Wafting across the United States and into the attention of an alarmed national and global public, a giant Chinese balloon has changed Americans' awareness of all the stuff floating in the air, and how defence officials watch for it and respond.
President Joe Biden said Thursday (local time) that the US is updating its guidelines for monitoring and reacting to unknown aerial objects.
It comes after the discovery of a suspected Chinese spy balloon transiting the country triggered high-stakes drama, including the US shootdowns of that balloon, and three smaller ones days later.
Biden said officials suspect the three subsequent balloons were ordinary ones. That could mean ones used for research, weather, recreational or commercial purposes.
Officials have been unable to recover any of the remains of those three balloons, and late Friday the US military announced it had ended the search for the objects that were shot down near Deadhorse, Alaska, and over Lake Huron on February 10 and 12.
The episodes opened the eyes of the public to the fact that China is operating a military-linked aerial surveillance program that has targeted over 40 countries, according to the Biden administration. China denies it.
But there's a whole lot of other junk floating up there, too.

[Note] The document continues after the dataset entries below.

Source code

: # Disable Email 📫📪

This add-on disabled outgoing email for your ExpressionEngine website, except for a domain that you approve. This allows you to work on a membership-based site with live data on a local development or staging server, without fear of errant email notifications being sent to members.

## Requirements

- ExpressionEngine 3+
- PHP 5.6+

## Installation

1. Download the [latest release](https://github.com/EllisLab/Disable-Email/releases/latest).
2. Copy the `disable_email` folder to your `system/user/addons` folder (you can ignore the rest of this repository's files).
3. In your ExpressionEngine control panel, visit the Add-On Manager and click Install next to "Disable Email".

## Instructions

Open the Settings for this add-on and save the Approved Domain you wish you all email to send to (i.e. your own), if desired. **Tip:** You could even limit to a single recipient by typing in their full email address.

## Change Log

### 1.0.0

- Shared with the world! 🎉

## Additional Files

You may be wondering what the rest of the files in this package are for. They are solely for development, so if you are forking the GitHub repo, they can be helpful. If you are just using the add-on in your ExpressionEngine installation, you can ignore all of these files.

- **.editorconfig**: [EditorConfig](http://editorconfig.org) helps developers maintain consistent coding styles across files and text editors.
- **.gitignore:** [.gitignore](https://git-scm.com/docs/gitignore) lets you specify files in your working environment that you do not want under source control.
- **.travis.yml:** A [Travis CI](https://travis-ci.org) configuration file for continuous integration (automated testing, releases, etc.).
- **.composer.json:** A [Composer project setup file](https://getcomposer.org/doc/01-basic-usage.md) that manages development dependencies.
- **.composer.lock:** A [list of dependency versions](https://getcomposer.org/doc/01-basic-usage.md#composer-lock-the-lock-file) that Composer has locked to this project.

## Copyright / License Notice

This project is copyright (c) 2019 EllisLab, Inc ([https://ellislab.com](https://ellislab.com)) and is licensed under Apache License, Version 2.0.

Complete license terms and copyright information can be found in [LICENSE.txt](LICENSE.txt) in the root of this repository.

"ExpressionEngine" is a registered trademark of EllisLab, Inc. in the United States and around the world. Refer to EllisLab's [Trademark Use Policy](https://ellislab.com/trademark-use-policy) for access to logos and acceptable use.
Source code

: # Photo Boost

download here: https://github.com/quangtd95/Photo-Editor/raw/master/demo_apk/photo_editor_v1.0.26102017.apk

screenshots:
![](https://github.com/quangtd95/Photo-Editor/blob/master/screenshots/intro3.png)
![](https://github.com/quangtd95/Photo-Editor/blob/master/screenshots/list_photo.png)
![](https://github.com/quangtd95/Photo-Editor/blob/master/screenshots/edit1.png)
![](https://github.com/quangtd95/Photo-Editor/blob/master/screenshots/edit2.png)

And when it comes to peacetime uses, the cheapness of balloons makes them a favourite aerial platform for all kinds of uses, serious and idle.
That includes everything down to "college fraternities with nothing better to do and $10,000," joked Representative Jim Himes of Connecticut, the ranking Democrat on the House Intelligence Committee.
Himes' role on the committee involved him in a congressionally mandated intelligence and military review of the most credible of sightings of unidentified aerial phenomena, or UFOs. That review also drove home to him and other lawmakers "how much stuff there is floating around, in particular balloons," Himes said.
For the National Weather Service, balloons are the main means of above-ground forecasting. Forecasters launch balloons twice daily from nearly 900 locations around the world, including nearly 100 in the United States.
High-altitude balloons also help scientists peer out into space from near the edges of the Earth's atmosphere. NASA runs a national balloon program office, helping coordinate launches from east Texas and other sites for universities, foreign groups and other research programs. School science classes launch balloons, wildlife watchers launch balloons.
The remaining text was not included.